14. The transparent mixture according to claim 2, wherein a glass transition temperature TgB of soft blocks (B/S)B of the block copolymer B is in the range from −65° to 0° C.

15. The transparent mixture according to claim 3, wherein a glass transition temperature TgB of soft blocks (B/S)B of the block copolymer B is in the range from −65° to 0° C.

16. The transparent mixture according to claim 2, wherein a number-average molar mass Mn of the block BA of the block copolymer A is in the range from 20 000 to 80 000 g/mol.

17. The transparent mixture according to claim 3, wherein a number-average molar mass Mn of the block BA of the block copolymer A is in the range from 20 000 to 80 000 g/mol.

18. The transparent mixture according to claim 4, wherein a number-average molar mass Mn of the block BA of the block copolymer A is in the range from 20 000 to 80 000 g/mol.

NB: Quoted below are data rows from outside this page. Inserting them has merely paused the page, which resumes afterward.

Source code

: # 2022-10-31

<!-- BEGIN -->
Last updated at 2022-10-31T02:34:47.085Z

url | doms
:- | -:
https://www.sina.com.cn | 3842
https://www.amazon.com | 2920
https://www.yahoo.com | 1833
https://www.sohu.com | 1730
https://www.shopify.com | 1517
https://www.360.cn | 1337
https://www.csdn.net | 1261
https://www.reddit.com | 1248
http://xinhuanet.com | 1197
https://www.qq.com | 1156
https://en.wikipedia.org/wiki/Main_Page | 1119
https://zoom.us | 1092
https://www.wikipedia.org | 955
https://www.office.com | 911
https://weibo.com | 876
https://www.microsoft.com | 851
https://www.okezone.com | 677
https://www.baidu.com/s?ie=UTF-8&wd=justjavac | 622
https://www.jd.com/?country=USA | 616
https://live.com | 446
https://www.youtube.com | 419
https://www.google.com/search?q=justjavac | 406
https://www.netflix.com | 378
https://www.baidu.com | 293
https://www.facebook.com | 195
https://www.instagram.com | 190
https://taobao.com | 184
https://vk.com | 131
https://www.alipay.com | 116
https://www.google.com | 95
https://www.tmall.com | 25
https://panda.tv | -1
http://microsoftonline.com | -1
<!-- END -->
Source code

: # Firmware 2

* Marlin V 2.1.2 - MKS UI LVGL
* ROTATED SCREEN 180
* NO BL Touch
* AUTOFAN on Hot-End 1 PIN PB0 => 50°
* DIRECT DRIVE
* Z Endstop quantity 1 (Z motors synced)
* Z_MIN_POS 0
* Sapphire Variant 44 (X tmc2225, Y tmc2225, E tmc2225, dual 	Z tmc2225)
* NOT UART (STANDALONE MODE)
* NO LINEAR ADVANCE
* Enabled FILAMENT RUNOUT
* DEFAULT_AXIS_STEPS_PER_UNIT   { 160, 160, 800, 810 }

19. The transparent mixture according to claim 2, wherein a number-average molar mass Mn of the block (B/S)B of the block copolymer B is in the range from 50 000 to 150 000 g/mol.

20. The transparent mixture according to claim 3, wherein a number-average molar mass Mn of the block (B/S)B of the block copolymer B is in the range from 50 000 to 150 000 g/mol.

21. The transparent mixture according to claim 2, which comprises c) from 25 to 55% by weight of polystyrene.

22. The transparent mixture according to claim 2, which comprises at least 40% by weight of polystyrene.